Different expenses, different rules
You’re probably familiar with, or have at least heard of, the “wholly, exclusively and necessarily” rule in the context of tax relief for employment-related expenses. The effect of the rule is to deny tax relief for expenses if there’s so much as a hint of a non-business use. This rule doesn’t apply in the same way to capital expenses such as the cost of equipment which you use in your job.
Capital expenditure
The rule for capital expenditure on equipment used for work, e.g. a PC, home office furniture, etc. is less rigorous than for general expenses. The “wholly and exclusively” condition doesn’t apply. Instead, to qualify for tax relief a capital expense need only be necessarily incurred for the purpose of your job.

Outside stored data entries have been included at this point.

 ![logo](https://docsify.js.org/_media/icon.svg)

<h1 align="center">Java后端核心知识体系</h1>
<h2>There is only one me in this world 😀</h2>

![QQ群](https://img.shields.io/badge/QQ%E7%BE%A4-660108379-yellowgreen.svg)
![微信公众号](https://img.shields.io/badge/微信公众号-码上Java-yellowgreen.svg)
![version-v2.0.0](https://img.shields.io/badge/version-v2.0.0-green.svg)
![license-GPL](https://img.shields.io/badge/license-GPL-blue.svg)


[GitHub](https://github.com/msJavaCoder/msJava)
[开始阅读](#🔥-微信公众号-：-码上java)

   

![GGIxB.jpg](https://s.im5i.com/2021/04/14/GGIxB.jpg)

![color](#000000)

Example. Gareth is the finance director of Acom Ltd. The PC he uses was bought primarily for personal use. It cost Gareth £1,320 including VAT. However, it’s soon apparent that he’s spending far more time using it for work than for pleasure. Gareth estimates his business use at 80%. Because he can’t do his job without the PC, in other words it’s necessary that he has it, he claims a tax deduction for £1,056 (£1,320 x 80%). This seems reasonable and in line with what the rules say. The trouble is HMRC has in the past tried to put its own spin on what the “necessarily” condition means in practice.
Trap. Some tax inspectors argue that the “necessarily” condition is only met for capital expenditure if the director or employee who incurred it was explicitly instructed to do so by their employer. They expect there to be something in the company staff policy or employment contract to that effect. This interpretation twists what the legislation actually says.
What the law says and means
The “necessarily” condition relates to the nature of the job and not instructions by an employer to make a purchase. The necessity for something is usually implied by the type of work. For example, if your job is to monitor an IT network and you’re on call 24 hours a day, the need for a PC or similar is undoubtedly necessary as is something to sit on while working. Therefore, tax relief can be claimed for a proportionate part of the cost of any equipment you can’t do your job without.
Trap. Some inspectors use an alternative argument to refuse claims for tax relief. They argue that only if there’s a requirement (a necessity) to work away from your firm’s premises would you need to use personally owned equipment to do your job.
Tip. You can snuff out HMRC’s argument by making it your firm’s policy that if an employee’s job results in them working from home, and the company doesn’t provide equipment, the individual must pay for their own if it’s needed to do the work.